### [PROBLEM TO WORK ON]
Reproduce every entry exactly.

↓↓↓

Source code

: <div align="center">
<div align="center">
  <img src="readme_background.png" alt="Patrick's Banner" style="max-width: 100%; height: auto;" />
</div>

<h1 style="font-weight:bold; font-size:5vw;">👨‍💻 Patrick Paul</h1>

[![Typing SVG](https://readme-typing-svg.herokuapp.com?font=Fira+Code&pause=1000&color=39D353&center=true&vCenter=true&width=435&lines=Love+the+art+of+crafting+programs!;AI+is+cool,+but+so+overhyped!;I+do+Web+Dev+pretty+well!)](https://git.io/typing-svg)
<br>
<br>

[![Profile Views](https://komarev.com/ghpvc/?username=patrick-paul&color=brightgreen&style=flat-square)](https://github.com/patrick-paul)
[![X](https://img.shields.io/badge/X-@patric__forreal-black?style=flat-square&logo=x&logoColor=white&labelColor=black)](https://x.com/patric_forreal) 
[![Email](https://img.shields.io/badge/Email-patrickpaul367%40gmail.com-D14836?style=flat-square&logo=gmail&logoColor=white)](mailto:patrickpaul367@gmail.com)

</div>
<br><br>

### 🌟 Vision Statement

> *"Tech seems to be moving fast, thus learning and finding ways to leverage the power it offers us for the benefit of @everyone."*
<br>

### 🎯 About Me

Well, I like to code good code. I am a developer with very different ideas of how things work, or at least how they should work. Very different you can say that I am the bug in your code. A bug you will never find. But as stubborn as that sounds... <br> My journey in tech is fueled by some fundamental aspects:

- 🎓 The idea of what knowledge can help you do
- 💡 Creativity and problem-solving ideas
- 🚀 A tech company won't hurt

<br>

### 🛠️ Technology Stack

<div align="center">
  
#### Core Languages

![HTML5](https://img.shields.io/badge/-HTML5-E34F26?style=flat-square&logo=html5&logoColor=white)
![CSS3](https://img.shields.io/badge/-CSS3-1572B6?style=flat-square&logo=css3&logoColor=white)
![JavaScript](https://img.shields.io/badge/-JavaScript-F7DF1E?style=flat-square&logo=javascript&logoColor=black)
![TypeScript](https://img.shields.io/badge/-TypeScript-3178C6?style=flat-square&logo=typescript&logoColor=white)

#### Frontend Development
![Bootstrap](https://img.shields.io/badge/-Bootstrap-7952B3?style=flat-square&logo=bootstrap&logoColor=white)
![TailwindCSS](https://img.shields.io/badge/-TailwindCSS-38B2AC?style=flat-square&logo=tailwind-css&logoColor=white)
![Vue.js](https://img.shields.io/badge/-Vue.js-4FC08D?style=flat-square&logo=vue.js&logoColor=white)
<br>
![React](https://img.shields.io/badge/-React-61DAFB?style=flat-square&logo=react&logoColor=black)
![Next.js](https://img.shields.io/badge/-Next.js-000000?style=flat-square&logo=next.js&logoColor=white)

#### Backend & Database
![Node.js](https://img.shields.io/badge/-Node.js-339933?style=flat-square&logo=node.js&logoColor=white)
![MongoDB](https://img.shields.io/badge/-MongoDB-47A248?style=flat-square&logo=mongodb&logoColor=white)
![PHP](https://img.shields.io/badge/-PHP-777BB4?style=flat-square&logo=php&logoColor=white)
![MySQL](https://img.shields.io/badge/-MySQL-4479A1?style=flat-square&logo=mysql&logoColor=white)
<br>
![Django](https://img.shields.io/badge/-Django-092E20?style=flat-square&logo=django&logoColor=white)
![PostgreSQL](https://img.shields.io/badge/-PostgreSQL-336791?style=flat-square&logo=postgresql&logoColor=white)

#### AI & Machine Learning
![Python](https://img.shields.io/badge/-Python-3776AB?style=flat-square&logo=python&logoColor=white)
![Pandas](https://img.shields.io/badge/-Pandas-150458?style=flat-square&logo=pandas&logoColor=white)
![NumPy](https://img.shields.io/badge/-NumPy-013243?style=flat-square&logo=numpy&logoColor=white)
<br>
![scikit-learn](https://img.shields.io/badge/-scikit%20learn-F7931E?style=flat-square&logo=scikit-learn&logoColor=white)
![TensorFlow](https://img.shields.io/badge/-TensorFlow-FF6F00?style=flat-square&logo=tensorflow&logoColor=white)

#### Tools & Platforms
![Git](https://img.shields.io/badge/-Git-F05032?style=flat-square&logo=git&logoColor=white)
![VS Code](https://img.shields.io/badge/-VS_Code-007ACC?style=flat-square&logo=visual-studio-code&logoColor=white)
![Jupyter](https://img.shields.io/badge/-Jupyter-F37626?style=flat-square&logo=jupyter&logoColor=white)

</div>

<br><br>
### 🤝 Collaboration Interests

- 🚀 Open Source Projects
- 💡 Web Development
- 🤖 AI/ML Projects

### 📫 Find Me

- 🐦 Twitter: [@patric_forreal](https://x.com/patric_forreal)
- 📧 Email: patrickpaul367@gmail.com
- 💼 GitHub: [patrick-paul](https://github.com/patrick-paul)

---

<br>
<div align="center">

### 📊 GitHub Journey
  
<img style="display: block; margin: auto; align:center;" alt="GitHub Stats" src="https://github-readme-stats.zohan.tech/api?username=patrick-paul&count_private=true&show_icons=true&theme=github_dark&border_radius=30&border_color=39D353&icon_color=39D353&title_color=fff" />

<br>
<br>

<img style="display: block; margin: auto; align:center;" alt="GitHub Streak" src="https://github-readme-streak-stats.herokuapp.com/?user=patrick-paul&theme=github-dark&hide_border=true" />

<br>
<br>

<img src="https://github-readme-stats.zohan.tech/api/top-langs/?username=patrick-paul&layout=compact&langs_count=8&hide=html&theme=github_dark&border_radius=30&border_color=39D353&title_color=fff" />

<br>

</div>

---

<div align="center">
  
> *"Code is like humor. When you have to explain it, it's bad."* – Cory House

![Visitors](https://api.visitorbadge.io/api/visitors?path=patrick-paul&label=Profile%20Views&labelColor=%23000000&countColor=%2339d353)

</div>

↑↑↑

### [EXPECTED ANSWER]
Source code

: <div align="center">
<div align="center">
  <img src="readme_background.png" alt="Patrick's Banner" style="max-width: 100%; height: auto;" />
</div>

<h1 style="font-weight:bold; font-size:5vw;">👨‍💻 Patrick Paul</h1>

[![Typing SVG](https://readme-typing-svg.herokuapp.com?font=Fira+Code&pause=1000&color=39D353&center=true&vCenter=true&width=435&lines=Love+the+art+of+crafting+programs!;AI+is+cool,+but+so+overhyped!;I+do+Web+Dev+pretty+well!)](https://git.io/typing-svg)
<br>
<br>

[![Profile Views](https://komarev.com/ghpvc/?username=patrick-paul&color=brightgreen&style=flat-square)](https://github.com/patrick-paul)
[![X](https://img.shields.io/badge/X-@patric__forreal-black?style=flat-square&logo=x&logoColor=white&labelColor=black)](https://x.com/patric_forreal) 
[![Email](https://img.shields.io/badge/Email-patrickpaul367%40gmail.com-D14836?style=flat-square&logo=gmail&logoColor=white)](mailto:patrickpaul367@gmail.com)

</div>
<br><br>

### 🌟 Vision Statement

> *"Tech seems to be moving fast, thus learning and finding ways to leverage the power it offers us for the benefit of @everyone."*
<br>

### 🎯 About Me

Well, I like to code good code. I am a developer with very different ideas of how things work, or at least how they should work. Very different you can say that I am the bug in your code. A bug you will never find. But as stubborn as that sounds... <br> My journey in tech is fueled by some fundamental aspects:

- 🎓 The idea of what knowledge can help you do
- 💡 Creativity and problem-solving ideas
- 🚀 A tech company won't hurt

<br>

### 🛠️ Technology Stack

<div align="center">
  
#### Core Languages

![HTML5](https://img.shields.io/badge/-HTML5-E34F26?style=flat-square&logo=html5&logoColor=white)
![CSS3](https://img.shields.io/badge/-CSS3-1572B6?style=flat-square&logo=css3&logoColor=white)
![JavaScript](https://img.shields.io/badge/-JavaScript-F7DF1E?style=flat-square&logo=javascript&logoColor=black)
![TypeScript](https://img.shields.io/badge/-TypeScript-3178C6?style=flat-square&logo=typescript&logoColor=white)

#### Frontend Development
![Bootstrap](https://img.shields.io/badge/-Bootstrap-7952B3?style=flat-square&logo=bootstrap&logoColor=white)
![TailwindCSS](https://img.shields.io/badge/-TailwindCSS-38B2AC?style=flat-square&logo=tailwind-css&logoColor=white)
![Vue.js](https://img.shields.io/badge/-Vue.js-4FC08D?style=flat-square&logo=vue.js&logoColor=white)
<br>
![React](https://img.shields.io/badge/-React-61DAFB?style=flat-square&logo=react&logoColor=black)
![Next.js](https://img.shields.io/badge/-Next.js-000000?style=flat-square&logo=next.js&logoColor=white)

#### Backend & Database
![Node.js](https://img.shields.io/badge/-Node.js-339933?style=flat-square&logo=node.js&logoColor=white)
![MongoDB](https://img.shields.io/badge/-MongoDB-47A248?style=flat-square&logo=mongodb&logoColor=white)
![PHP](https://img.shields.io/badge/-PHP-777BB4?style=flat-square&logo=php&logoColor=white)
![MySQL](https://img.shields.io/badge/-MySQL-4479A1?style=flat-square&logo=mysql&logoColor=white)
<br>
![Django](https://img.shields.io/badge/-Django-092E20?style=flat-square&logo=django&logoColor=white)
![PostgreSQL](https://img.shields.io/badge/-PostgreSQL-336791?style=flat-square&logo=postgresql&logoColor=white)

#### AI & Machine Learning
![Python](https://img.shields.io/badge/-Python-3776AB?style=flat-square&logo=python&logoColor=white)
![Pandas](https://img.shields.io/badge/-Pandas-150458?style=flat-square&logo=pandas&logoColor=white)
![NumPy](https://img.shields.io/badge/-NumPy-013243?style=flat-square&logo=numpy&logoColor=white)
<br>
![scikit-learn](https://img.shields.io/badge/-scikit%20learn-F7931E?style=flat-square&logo=scikit-learn&logoColor=white)
![TensorFlow](https://img.shields.io/badge/-TensorFlow-FF6F00?style=flat-square&logo=tensorflow&logoColor=white)

#### Tools & Platforms
![Git](https://img.shields.io/badge/-Git-F05032?style=flat-square&logo=git&logoColor=white)
![VS Code](https://img.shields.io/badge/-VS_Code-007ACC?style=flat-square&logo=visual-studio-code&logoColor=white)
![Jupyter](https://img.shields.io/badge/-Jupyter-F37626?style=flat-square&logo=jupyter&logoColor=white)

</div>

<br><br>
### 🤝 Collaboration Interests

- 🚀 Open Source Projects
- 💡 Web Development
- 🤖 AI/ML Projects

### 📫 Find Me

- 🐦 Twitter: [@patric_forreal](https://x.com/patric_forreal)
- 📧 Email: patrickpaul367@gmail.com
- 💼 GitHub: [patrick-paul](https://github.com/patrick-paul)

---

<br>
<div align="center">

### 📊 GitHub Journey
  
<img style="display: block; margin: auto; align:center;" alt="GitHub Stats" src="https://github-readme-stats.zohan.tech/api?username=patrick-paul&count_private=true&show_icons=true&theme=github_dark&border_radius=30&border_color=39D353&icon_color=39D353&title_color=fff" />

<br>
<br>

<img style="display: block; margin: auto; align:center;" alt="GitHub Streak" src="https://github-readme-streak-stats.herokuapp.com/?user=patrick-paul&theme=github-dark&hide_border=true" />

<br>
<br>

<img src="https://github-readme-stats.zohan.tech/api/top-langs/?username=patrick-paul&layout=compact&langs_count=8&hide=html&theme=github_dark&border_radius=30&border_color=39D353&title_color=fff" />

<br>

</div>

---

<div align="center">
  
> *"Code is like humor. When you have to explain it, it's bad."* – Cory House

![Visitors](https://api.visitorbadge.io/api/visitors?path=patrick-paul&label=Profile%20Views&labelColor=%23000000&countColor=%2339d353)

</div>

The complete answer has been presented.